▶ [Instructions for the task] A faithful copy of the entries is required, with no images in it.

[Saved entries]
::::

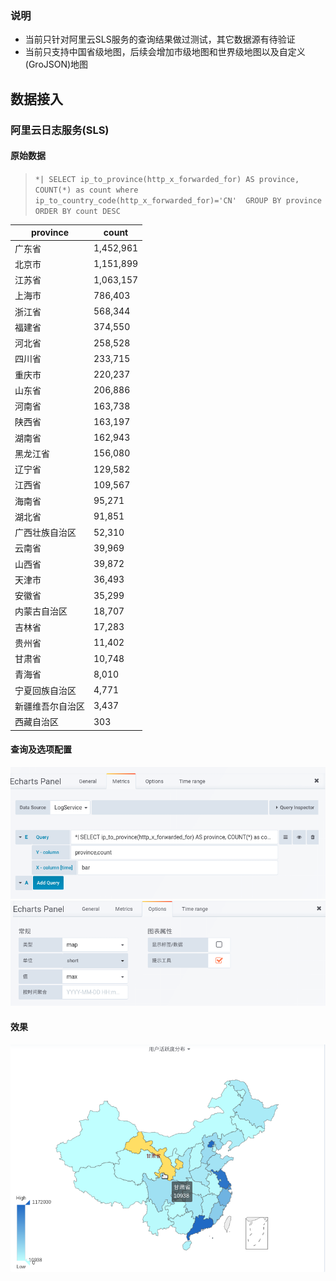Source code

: ### 说明
- 当前只针对阿里云SLS服务的查询结果做过测试，其它数据源有待验证
- 当前只支持中国省级地图，后续会增加市级地图和世界级地图以及自定义(GroJSON)地图

## 数据接入
### 阿里云日志服务(SLS)
#### 原始数据
> `*| SELECT ip_to_province(http_x_forwarded_for) AS province, COUNT(*) as count where ip_to_country_code(http_x_forwarded_for)='CN'  GROUP BY province ORDER BY count DESC`

|province|count|
|--------|-----|
|广东省|1,452,961|
|北京市|1,151,899|
|江苏省|1,063,157|
|上海市|786,403|
|浙江省|568,344|
|福建省|374,550|
|河北省|258,528|
|四川省|233,715|
|重庆市|220,237|
|山东省|206,886|
|河南省|163,738|
|陕西省|163,197|
|湖南省|162,943|
|黑龙江省|156,080|
|辽宁省|129,582|
|江西省|109,567|
|海南省|95,271|
|湖北省|91,851|
|广西壮族自治区|52,310|
|云南省|39,969|
|山西省|39,872|
|天津市|36,493|
|安徽省|35,299|
|内蒙古自治区|18,707|
|吉林省|17,283|
|贵州省|11,402|
|甘肃省|10,748|
|青海省|8,010|
|宁夏回族自治区|4,771|
|新疆维吾尔自治区|3,437|
|西藏自治区|303|

#### 查询及选项配置
![sad](img/echarts_map_aliyunsls_metrics.png)
![sad](img/echarts_map_options.png)

#### 效果
![sad](img/echarts_map_aliyunsls_view.png)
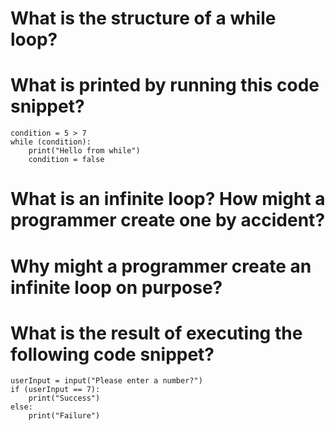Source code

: # What is the structure of a while loop?

# What is printed by running this code snippet?

    condition = 5 > 7
    while (condition):
        print("Hello from while")
        condition = false

# What is an infinite loop? How might a programmer create one by accident?

# Why might a programmer create an infinite loop on purpose?

# What is the result of executing the following code snippet?

    userInput = input("Please enter a number?")
    if (userInput == 7):
        print("Success")
    else:
        print("Failure")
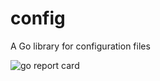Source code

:# config
A Go library for configuration files

![go report card](https://goreportcard.com/badge/github.com/jgpruitt/config)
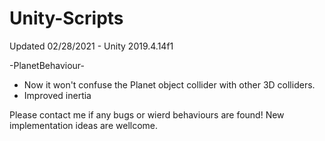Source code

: # Unity-Scripts

Updated 02/28/2021 - Unity 2019.4.14f1

-PlanetBehaviour-

* Now it won't confuse the Planet object collider with other 3D colliders.
* Improved inertia

Please contact me if any bugs or wierd behaviours are found!
New implementation ideas are wellcome.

::::

▶ [Written answer]
Source code

: ### 说明
- 当前只针对阿里云SLS服务的查询结果做过测试，其它数据源有待验证
- 当前只支持中国省级地图，后续会增加市级地图和世界级地图以及自定义(GroJSON)地图

## 数据接入
### 阿里云日志服务(SLS)
#### 原始数据
> `*| SELECT ip_to_province(http_x_forwarded_for) AS province, COUNT(*) as count where ip_to_country_code(http_x_forwarded_for)='CN'  GROUP BY province ORDER BY count DESC`

|province|count|
|--------|-----|
|广东省|1,452,961|
|北京市|1,151,899|
|江苏省|1,063,157|
|上海市|786,403|
|浙江省|568,344|
|福建省|374,550|
|河北省|258,528|
|四川省|233,715|
|重庆市|220,237|
|山东省|206,886|
|河南省|163,738|
|陕西省|163,197|
|湖南省|162,943|
|黑龙江省|156,080|
|辽宁省|129,582|
|江西省|109,567|
|海南省|95,271|
|湖北省|91,851|
|广西壮族自治区|52,310|
|云南省|39,969|
|山西省|39,872|
|天津市|36,493|
|安徽省|35,299|
|内蒙古自治区|18,707|
|吉林省|17,283|
|贵州省|11,402|
|甘肃省|10,748|
|青海省|8,010|
|宁夏回族自治区|4,771|
|新疆维吾尔自治区|3,437|
|西藏自治区|303|

#### 查询及选项配置
![sad](img/echarts_map_aliyunsls_metrics.png)
![sad](img/echarts_map_options.png)

#### 效果
![sad](img/echarts_map_aliyunsls_view.png)
Source code

: # What is the structure of a while loop?

# What is printed by running this code snippet?

    condition = 5 > 7
    while (condition):
        print("Hello from while")
        condition = false

# What is an infinite loop? How might a programmer create one by accident?

# Why might a programmer create an infinite loop on purpose?

# What is the result of executing the following code snippet?

    userInput = input("Please enter a number?")
    if (userInput == 7):
        print("Success")
    else:
        print("Failure")
Source code

:# config
A Go library for configuration files

![go report card](https://goreportcard.com/badge/github.com/jgpruitt/config)
Source code

: # Unity-Scripts

Updated 02/28/2021 - Unity 2019.4.14f1

-PlanetBehaviour-

* Now it won't confuse the Planet object collider with other 3D colliders.
* Improved inertia

Please contact me if any bugs or wierd behaviours are found!
New implementation ideas are wellcome.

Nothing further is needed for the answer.